- The input -
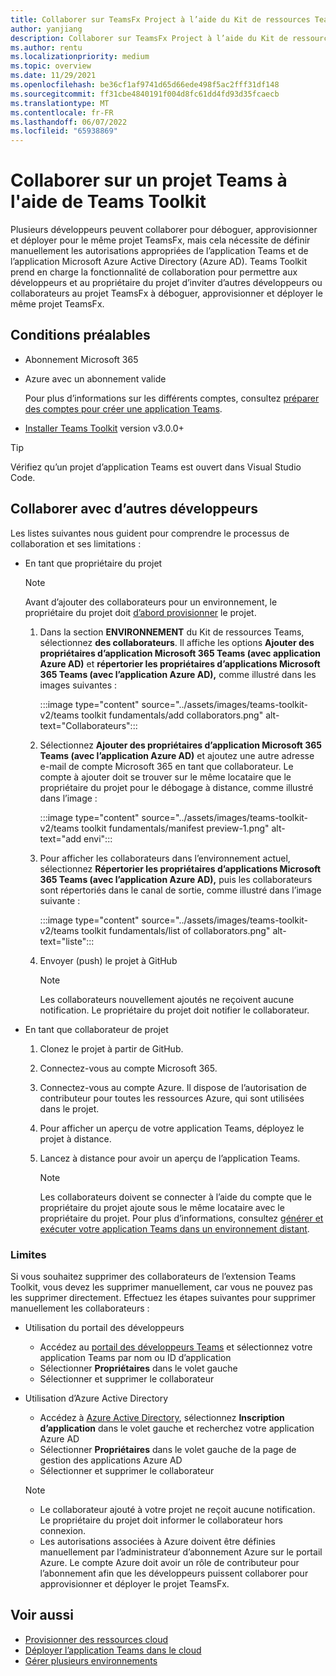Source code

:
 ```yaml
---
title: Collaborer sur TeamsFx Project à l’aide du Kit de ressources Teams
author: yanjiang
description: Collaborer sur TeamsFx Project à l’aide du Kit de ressources Teams
ms.author: rentu
ms.localizationpriority: medium
ms.topic: overview
ms.date: 11/29/2021
ms.openlocfilehash: be36cf1af9741d65d66ede498f5ac2fff31df148
ms.sourcegitcommit: ff31cbe4840191f004d8fc61dd4fd93d35fcaecb
ms.translationtype: MT
ms.contentlocale: fr-FR
ms.lasthandoff: 06/07/2022
ms.locfileid: "65938869"
---
```

# <a name="collaborate-on-teams-project-using-teams-toolkit"></a>Collaborer sur un projet Teams à l'aide de Teams Toolkit

Plusieurs développeurs peuvent collaborer pour déboguer, approvisionner et déployer pour le même projet TeamsFx, mais cela nécessite de définir manuellement les autorisations appropriées de l’application Teams et de l’application Microsoft Azure Active Directory (Azure AD). Teams Toolkit prend en charge la fonctionnalité de collaboration pour permettre aux développeurs et au propriétaire du projet d’inviter d’autres développeurs ou collaborateurs au projet TeamsFx à déboguer, approvisionner et déployer le même projet TeamsFx.

## <a name="prerequisites"></a>Conditions préalables

* Abonnement Microsoft 365
* Azure avec un abonnement valide
  
  Pour plus d’informations sur les différents comptes, consultez [préparer des comptes pour créer une application Teams](accounts.md).

* [Installer Teams Toolkit](https://marketplace.visualstudio.com/items?itemName=TeamsDevApp.ms-teams-vscode-extension) version v3.0.0+

> [!TIP]
> Vérifiez qu’un projet d’application Teams est ouvert dans Visual Studio Code.

## <a name="collaborate-with-other-developers"></a>Collaborer avec d’autres développeurs

Les listes suivantes nous guident pour comprendre le processus de collaboration et ses limitations :

* En tant que propriétaire du projet

  > [!NOTE]
  > Avant d’ajouter des collaborateurs pour un environnement, le propriétaire du projet doit [d’abord provisionner](provision.md) le projet.

  1. Dans la section **ENVIRONNEMENT** du Kit de ressources Teams, sélectionnez **des collaborateurs**. Il affiche les options **Ajouter des propriétaires d’application Microsoft 365 Teams (avec application Azure AD)** et **répertorier les propriétaires d’applications Microsoft 365 Teams (avec l’application Azure AD),** comme illustré dans les images suivantes :

     :::image type="content" source="../assets/images/teams-toolkit-v2/teams toolkit fundamentals/add collaborators.png" alt-text="Collaborateurs":::

  2. Sélectionnez **Ajouter des propriétaires d’application Microsoft 365 Teams (avec l’application Azure AD)** et ajoutez une autre adresse e-mail de compte Microsoft 365 en tant que collaborateur. Le compte à ajouter doit se trouver sur le même locataire que le propriétaire du projet pour le débogage à distance, comme illustré dans l’image :

     :::image type="content" source="../assets/images/teams-toolkit-v2/teams toolkit fundamentals/manifest preview-1.png" alt-text="add envi":::

  3. Pour afficher les collaborateurs dans l’environnement actuel, sélectionnez **Répertorier les propriétaires d’applications Microsoft 365 Teams (avec l’application Azure AD),** puis les collaborateurs sont répertoriés dans le canal de sortie, comme illustré dans l’image suivante :

     :::image type="content" source="../assets/images/teams-toolkit-v2/teams toolkit fundamentals/list of collaborators.png" alt-text="liste":::

  4. Envoyer (push) le projet à GitHub

     > [!NOTE]
     > Les collaborateurs nouvellement ajoutés ne reçoivent aucune notification. Le propriétaire du projet doit notifier le collaborateur.

* En tant que collaborateur de projet

  1. Clonez le projet à partir de GitHub.
  2. Connectez-vous au compte Microsoft 365.
  3. Connectez-vous au compte Azure. Il dispose de l’autorisation de contributeur pour toutes les ressources Azure, qui sont utilisées dans le projet.
  4. Pour afficher un aperçu de votre application Teams, déployez le projet à distance.
  5. Lancez à distance pour avoir un aperçu de l’application Teams.

     > [!NOTE]
     > Les collaborateurs doivent se connecter à l’aide du compte que le propriétaire du projet ajoute sous le même locataire avec le propriétaire du projet. Pour plus d’informations, consultez [générer et exécuter votre application Teams dans un environnement distant](/microsoftteams/platform/sbs-gs-javascript?tabs=vscode%2Cvsc%2Cviscode%2Cvcode&tutorial-step=3&branch).

### <a name="limitations"></a>Limites

Si vous souhaitez supprimer des collaborateurs de l’extension Teams Toolkit, vous devez les supprimer manuellement, car vous ne pouvez pas les supprimer directement. Effectuez les étapes suivantes pour supprimer manuellement les collaborateurs :

* Utilisation du portail des développeurs

  * Accédez au [portail des développeurs Teams](https://dev.teams.microsoft.com/home) et sélectionnez votre application Teams par nom ou ID d’application
  * Sélectionner **Propriétaires** dans le volet gauche
  * Sélectionner et supprimer le collaborateur

* Utilisation d’Azure Active Directory

  * Accédez à [Azure Active Directory](https://ms.portal.azure.com/#blade/Microsoft_AAD_IAM/ActiveDirectoryMenuBlade/RegisteredApps), sélectionnez **Inscription d’application** dans le volet gauche et recherchez votre application Azure AD
  * Sélectionner **Propriétaires** dans le volet gauche de la page de gestion des applications Azure AD
  * Sélectionner et supprimer le collaborateur

   > [!NOTE]
   >
   > * Le collaborateur ajouté à votre projet ne reçoit aucune notification. Le propriétaire du projet doit informer le collaborateur hors connexion.
   > * Les autorisations associées à Azure doivent être définies manuellement par l’administrateur d’abonnement Azure sur le portail Azure. Le compte Azure doit avoir un rôle de contributeur pour l’abonnement afin que les développeurs puissent collaborer pour approvisionner et déployer le projet TeamsFx.

## <a name="see-also"></a>Voir aussi

* [Provisionner des ressources cloud](provision.md)
* [Déployer l’application Teams dans le cloud](deploy.md)
* [Gérer plusieurs environnements](TeamsFx-multi-env.md)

- What is expected -
Using the records above, pull out each line where the word "distance" occurs.

- Response -
  2. Sélectionnez **Ajouter des propriétaires d’application Microsoft 365 Teams (avec l’application Azure AD)** et ajoutez une autre adresse e-mail de compte Microsoft 365 en tant que collaborateur. Le compte à ajouter doit se trouver sur le même locataire que le propriétaire du projet pour le débogage à distance, comme illustré dans l’image :
  4. Pour afficher un aperçu de votre application Teams, déployez le projet à distance.
  5. Lancez à distance pour avoir un aperçu de l’application Teams.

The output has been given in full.